I’m push­ing back a lit­tle on this “clas­sifier that avoids false pos­i­tives” de­scrip­tion be­cause that’s what ev­ery clas­sifier is in some sense in­tended to do; you have to be spe­cific about how, or what ap­proach you’re tak­ing, in or­der to say some­thing that means more than just “clas­sifier that is a good clas­sifier”.

• I’m push­ing back a lit­tle on this “clas­sifier that avoids false pos­i­tives” de­scrip­tion be­cause that’s what ev­ery clas­sifier is in some sense in­tended to do

Well pre­sum­ably there’s a trade-off be­tween avoid­ing false pos­i­tives and avoid­ing false nega­tives. And you want a clas­sifier that tries re­ally hard to avoid false pos­i­tives, as I un­der­stand.

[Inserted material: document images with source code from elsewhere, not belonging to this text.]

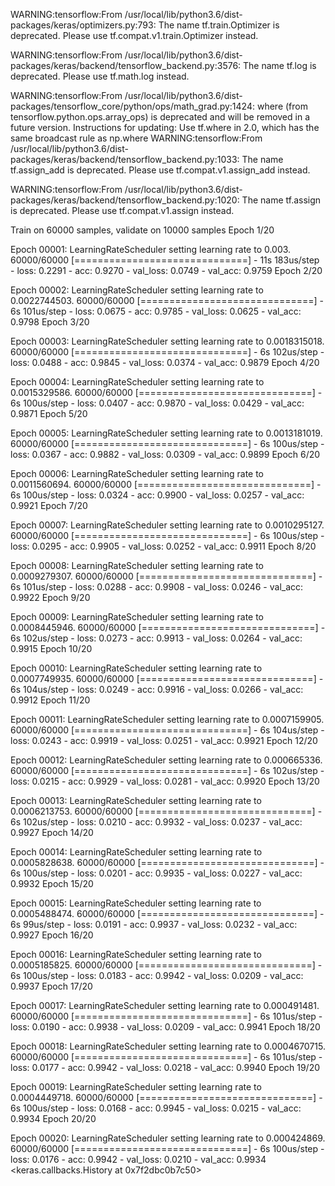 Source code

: WARNING:tensorflow:From /usr/local/lib/python3.6/dist-packages/keras/optimizers.py:793: The name tf.train.Optimizer is deprecated. Please use tf.compat.v1.train.Optimizer instead.

WARNING:tensorflow:From /usr/local/lib/python3.6/dist-packages/keras/backend/tensorflow_backend.py:3576: The name tf.log is deprecated. Please use tf.math.log instead.

WARNING:tensorflow:From /usr/local/lib/python3.6/dist-packages/tensorflow_core/python/ops/math_grad.py:1424: where (from tensorflow.python.ops.array_ops) is deprecated and will be removed in a future version.
Instructions for updating:
Use tf.where in 2.0, which has the same broadcast rule as np.where
WARNING:tensorflow:From /usr/local/lib/python3.6/dist-packages/keras/backend/tensorflow_backend.py:1033: The name tf.assign_add is deprecated. Please use tf.compat.v1.assign_add instead.

WARNING:tensorflow:From /usr/local/lib/python3.6/dist-packages/keras/backend/tensorflow_backend.py:1020: The name tf.assign is deprecated. Please use tf.compat.v1.assign instead.

Train on 60000 samples, validate on 10000 samples
Epoch 1/20

Epoch 00001: LearningRateScheduler setting learning rate to 0.003.
60000/60000 [==============================] - 11s 183us/step - loss: 0.2291 - acc: 0.9270 - val_loss: 0.0749 - val_acc: 0.9759
Epoch 2/20

Epoch 00002: LearningRateScheduler setting learning rate to 0.0022744503.
60000/60000 [==============================] - 6s 101us/step - loss: 0.0675 - acc: 0.9785 - val_loss: 0.0625 - val_acc: 0.9798
Epoch 3/20

Epoch 00003: LearningRateScheduler setting learning rate to 0.0018315018.
60000/60000 [==============================] - 6s 102us/step - loss: 0.0488 - acc: 0.9845 - val_loss: 0.0374 - val_acc: 0.9879
Epoch 4/20

Epoch 00004: LearningRateScheduler setting learning rate to 0.0015329586.
60000/60000 [==============================] - 6s 100us/step - loss: 0.0407 - acc: 0.9870 - val_loss: 0.0429 - val_acc: 0.9871
Epoch 5/20

Epoch 00005: LearningRateScheduler setting learning rate to 0.0013181019.
60000/60000 [==============================] - 6s 100us/step - loss: 0.0367 - acc: 0.9882 - val_loss: 0.0309 - val_acc: 0.9899
Epoch 6/20

Epoch 00006: LearningRateScheduler setting learning rate to 0.0011560694.
60000/60000 [==============================] - 6s 100us/step - loss: 0.0324 - acc: 0.9900 - val_loss: 0.0257 - val_acc: 0.9921
Epoch 7/20

Epoch 00007: LearningRateScheduler setting learning rate to 0.0010295127.
60000/60000 [==============================] - 6s 100us/step - loss: 0.0295 - acc: 0.9905 - val_loss: 0.0252 - val_acc: 0.9911
Epoch 8/20

Epoch 00008: LearningRateScheduler setting learning rate to 0.0009279307.
60000/60000 [==============================] - 6s 101us/step - loss: 0.0288 - acc: 0.9908 - val_loss: 0.0246 - val_acc: 0.9922
Epoch 9/20

Epoch 00009: LearningRateScheduler setting learning rate to 0.0008445946.
60000/60000 [==============================] - 6s 102us/step - loss: 0.0273 - acc: 0.9913 - val_loss: 0.0264 - val_acc: 0.9915
Epoch 10/20

Epoch 00010: LearningRateScheduler setting learning rate to 0.0007749935.
60000/60000 [==============================] - 6s 104us/step - loss: 0.0249 - acc: 0.9916 - val_loss: 0.0266 - val_acc: 0.9912
Epoch 11/20

Epoch 00011: LearningRateScheduler setting learning rate to 0.0007159905.
60000/60000 [==============================] - 6s 104us/step - loss: 0.0243 - acc: 0.9919 - val_loss: 0.0251 - val_acc: 0.9921
Epoch 12/20

Epoch 00012: LearningRateScheduler setting learning rate to 0.000665336.
60000/60000 [==============================] - 6s 102us/step - loss: 0.0215 - acc: 0.9929 - val_loss: 0.0281 - val_acc: 0.9920
Epoch 13/20

Epoch 00013: LearningRateScheduler setting learning rate to 0.0006213753.
60000/60000 [==============================] - 6s 102us/step - loss: 0.0210 - acc: 0.9932 - val_loss: 0.0237 - val_acc: 0.9927
Epoch 14/20

Epoch 00014: LearningRateScheduler setting learning rate to 0.0005828638.
60000/60000 [==============================] - 6s 100us/step - loss: 0.0201 - acc: 0.9935 - val_loss: 0.0227 - val_acc: 0.9932
Epoch 15/20

Epoch 00015: LearningRateScheduler setting learning rate to 0.0005488474.
60000/60000 [==============================] - 6s 99us/step - loss: 0.0191 - acc: 0.9937 - val_loss: 0.0232 - val_acc: 0.9927
Epoch 16/20

Epoch 00016: LearningRateScheduler setting learning rate to 0.0005185825.
60000/60000 [==============================] - 6s 100us/step - loss: 0.0183 - acc: 0.9942 - val_loss: 0.0209 - val_acc: 0.9937
Epoch 17/20

Epoch 00017: LearningRateScheduler setting learning rate to 0.000491481.
60000/60000 [==============================] - 6s 101us/step - loss: 0.0190 - acc: 0.9938 - val_loss: 0.0209 - val_acc: 0.9941
Epoch 18/20

Epoch 00018: LearningRateScheduler setting learning rate to 0.0004670715.
60000/60000 [==============================] - 6s 101us/step - loss: 0.0177 - acc: 0.9942 - val_loss: 0.0218 - val_acc: 0.9940
Epoch 19/20

Epoch 00019: LearningRateScheduler setting learning rate to 0.0004449718.
60000/60000 [==============================] - 6s 100us/step - loss: 0.0168 - acc: 0.9945 - val_loss: 0.0215 - val_acc: 0.9934
Epoch 20/20

Epoch 00020: LearningRateScheduler setting learning rate to 0.000424869.
60000/60000 [==============================] - 6s 100us/step - loss: 0.0176 - acc: 0.9942 - val_loss: 0.0210 - val_acc: 0.9934
<keras.callbacks.History at 0x7f2dbc0b7c50>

• Sup­pose there are ex­ist­ing generic tech­niques for de­vel­op­ing clas­sifiers that pri­ori­tize avoid­ing false pos­i­tives over avoid­ing false nega­tives—would you not ex­pect them to find a “con­ser­va­tive con­cept bound­ary” by de­fault?

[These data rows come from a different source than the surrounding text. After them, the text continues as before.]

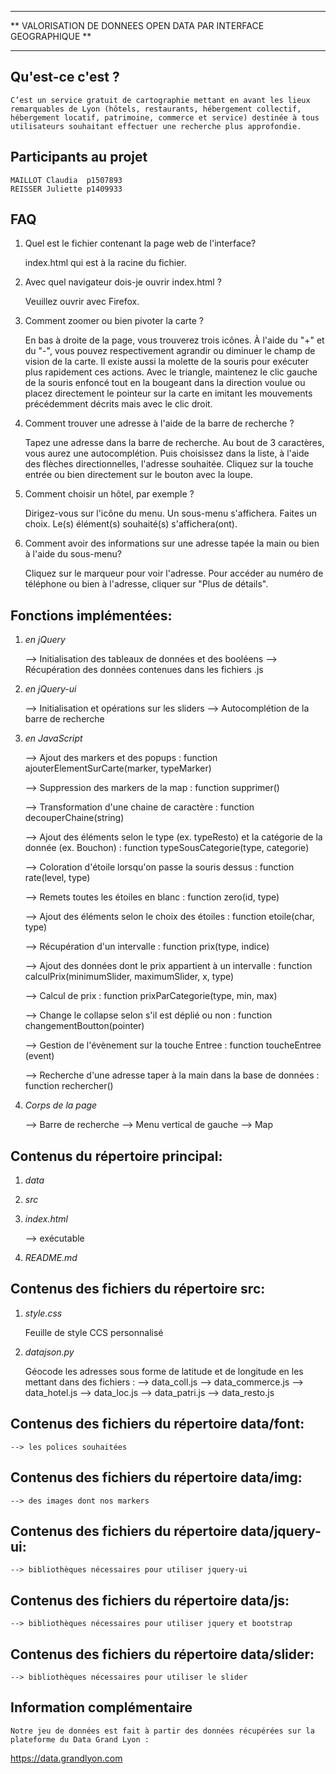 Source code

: ********************************************************************************
  **		VALORISATION DE DONNEES OPEN DATA PAR INTERFACE GEOGRAPHIQUE	**
********************************************************************************

**Qu'est-ce c'est ?**
--------------------

	C’est un service gratuit de cartographie mettant en avant les lieux remarquables de Lyon (hôtels, restaurants, hébergement collectif, hébergement locatif, patrimoine, commerce et service) destinée à tous utilisateurs souhaitant effectuer une recherche plus approfondie.

**Participants au projet**
---------------------------
	MAILLOT Claudia  p1507893
	REISSER Juliette p1409933

**FAQ**
-------
1. Quel est le fichier contenant la page web de l'interface?

	index.html qui est à la racine du fichier.

2. Avec quel navigateur dois-je ouvrir index.html ?

	Veuillez ouvrir avec Firefox.

3. Comment zoomer ou bien pivoter la carte ?

	En bas à droite de la page, vous trouverez trois icônes.
	À l'aide du "+" et du "-", vous pouvez respectivement agrandir ou diminuer le champ de vision de la carte. Il existe aussi la molette de la souris pour exécuter plus rapidement ces actions.
	Avec le triangle, maintenez le clic gauche de la souris enfoncé tout en la bougeant dans la direction voulue ou placez directement le pointeur sur la carte en imitant les mouvements précédemment décrits mais avec le clic droit.

4. Comment trouver une adresse à l'aide de la barre de recherche ?

	Tapez une adresse dans la barre de recherche. Au bout de 3 caractères, vous aurez une autocomplétion.
	Puis choisissez dans la liste, à l'aide des flèches directionnelles, l'adresse souhaitée.
	Cliquez sur la touche entrée ou bien directement sur le bouton avec la loupe.

5. Comment choisir un hôtel, par exemple ?

	Dirigez-vous sur l'icône du menu. Un sous-menu s'affichera.
	Faites un choix. Le(s) élément(s) souhaité(s) s'affichera(ont).

6. Comment avoir des informations sur une adresse tapée la main ou bien à l'aide du sous-menu?

	Cliquez sur le marqueur pour voir l'adresse.
	Pour accéder au numéro de téléphone ou bien à l'adresse, cliquer sur "Plus de détails".

**Fonctions implémentées:**
---------------------------
1. *en jQuery*

	--> Initialisation des tableaux de données et des booléens
	--> Récupération des données contenues dans les fichiers .js

2. *en jQuery-ui*

	--> Initialisation et opérations sur les sliders
	--> Autocomplétion de la barre de recherche

3. *en JavaScript*

	--> Ajout des markers et des popups : function ajouterElementSurCarte(marker, typeMarker)

	--> Suppression des markers de la map : function supprimer()

	--> Transformation d'une chaine de caractère : function decouperChaine(string)

	--> Ajout des éléments selon le type (ex. typeResto) et la catégorie de la donnée (ex. Bouchon) : function typeSousCategorie(type, categorie)

	--> Coloration d'étoile lorsqu'on passe la souris dessus : function rate(level, type)

	--> Remets toutes les étoiles en blanc : function zero(id, type)

	--> Ajout des éléments selon le choix des étoiles : function etoile(char, type)

	--> Récupération d'un intervalle : function prix(type, indice)

	--> Ajout des données dont le prix appartient à un intervalle : function calculPrix(minimumSlider, maximumSlider, x, type)

	--> Calcul de prix : function prixParCategorie(type, min, max)

	--> Change le collapse selon s'il est déplié ou non : function changementBoutton(pointer)

	--> Gestion de l'évènement sur la touche Entree : function toucheEntree (event)

	--> Recherche d'une adresse taper à la main dans la base de données : function rechercher()

4. *Corps de la page*

	--> Barre de recherche
	--> Menu vertical de gauche
	--> Map

**Contenus du répertoire principal:**
-------------------------------------

1. *data*

2. *src*

3. *index.html*

	--> exécutable

4. *README.md*

**Contenus des fichiers du répertoire src:**
--------------------------------------------

1. *style.css*

	Feuille de style CCS personnalisé

2. *datajson.py*

	Géocode les adresses sous forme de latitude et de longitude en les mettant dans des fichiers :
		--> data_coll.js
		--> data_commerce.js
		--> data_hotel.js
		--> data_loc.js
		--> data_patri.js
		--> data_resto.js

**Contenus des fichiers du répertoire data/font:**
--------------------------------------------------

	--> les polices souhaitées

**Contenus des fichiers du répertoire data/img:**
-------------------------------------------------

	--> des images dont nos markers

**Contenus des fichiers du répertoire data/jquery-ui:**
-------------------------------------------------------

	--> bibliothèques nécessaires pour utiliser jquery-ui

**Contenus des fichiers du répertoire data/js:**
------------------------------------------------

	--> bibliothèques nécessaires pour utiliser jquery et bootstrap

**Contenus des fichiers du répertoire data/slider:**
----------------------------------------------------

	--> bibliothèques nécessaires pour utiliser le slider

**Information complémentaire**
--------------------------------

	Notre jeu de données est fait à partir des données récupérées sur la plateforme du Data Grand Lyon :
<https://data.grandlyon.com>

• It seems that clas­sifiers trained on ad­ver­sar­ial ex­am­ples may be find­ing (more) con­ser­va­tive con­cept bound­aries:

We also found that the weights of the learned model changed sig­nifi­cantly, with the weights of the ad­ver­sar­i­ally trained model be­ing sig­nifi­cantly more lo­cal­ized and interpretable

Ex­plain­ing and Har­ness­ing Ad­ver­sar­ial Examples

• As Eric and EY jointly point out, this ar­ti­cle seems to be roughly point­ing at a sim­ple clas­sifier that places a big penalty on false pos­i­tives, e.g.: loss = 100(1-lambda)(false­pos­i­tiver­ate) + (1-lambda)(falsenega­tiver­ate) + lambdaregularization

After all, the pur­pose of reg­u­lariza­tion is to en­sure sim­plic­ity.

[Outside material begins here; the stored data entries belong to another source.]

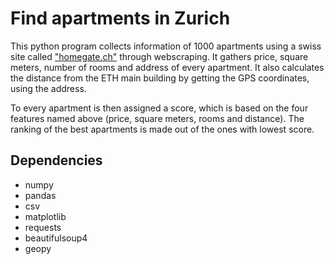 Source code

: # Find apartments in Zurich
This python program collects information of 1000 apartments using a swiss site called ["homegate.ch"](homegate.ch/) through webscraping. It gathers price, square meters, number of rooms and address of every apartment. It also calculates the distance from the ETH main building by getting the GPS coordinates, using the address.

To every apartment is then assigned a score, which is based on the four features named above (price, square meters, rooms and distance). The ranking of the best apartments is made out of the ones with lowest score.

## Dependencies
- numpy
- pandas
- csv
- matplotlib
- requests
- beautifulsoup4
- geopy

To the ex­tent that con­ser­va­tive con­cepts are at all differ­ent, it should run through the no­tion of am­bi­guity de­tec­tion and KWIK learn­ing. At least that’s what ma­chine learn­ing peo­ple will round the pro­posal off to un­til they have some other con­crete pro­pos­als. Though maybe I’m miss­ing some­thing.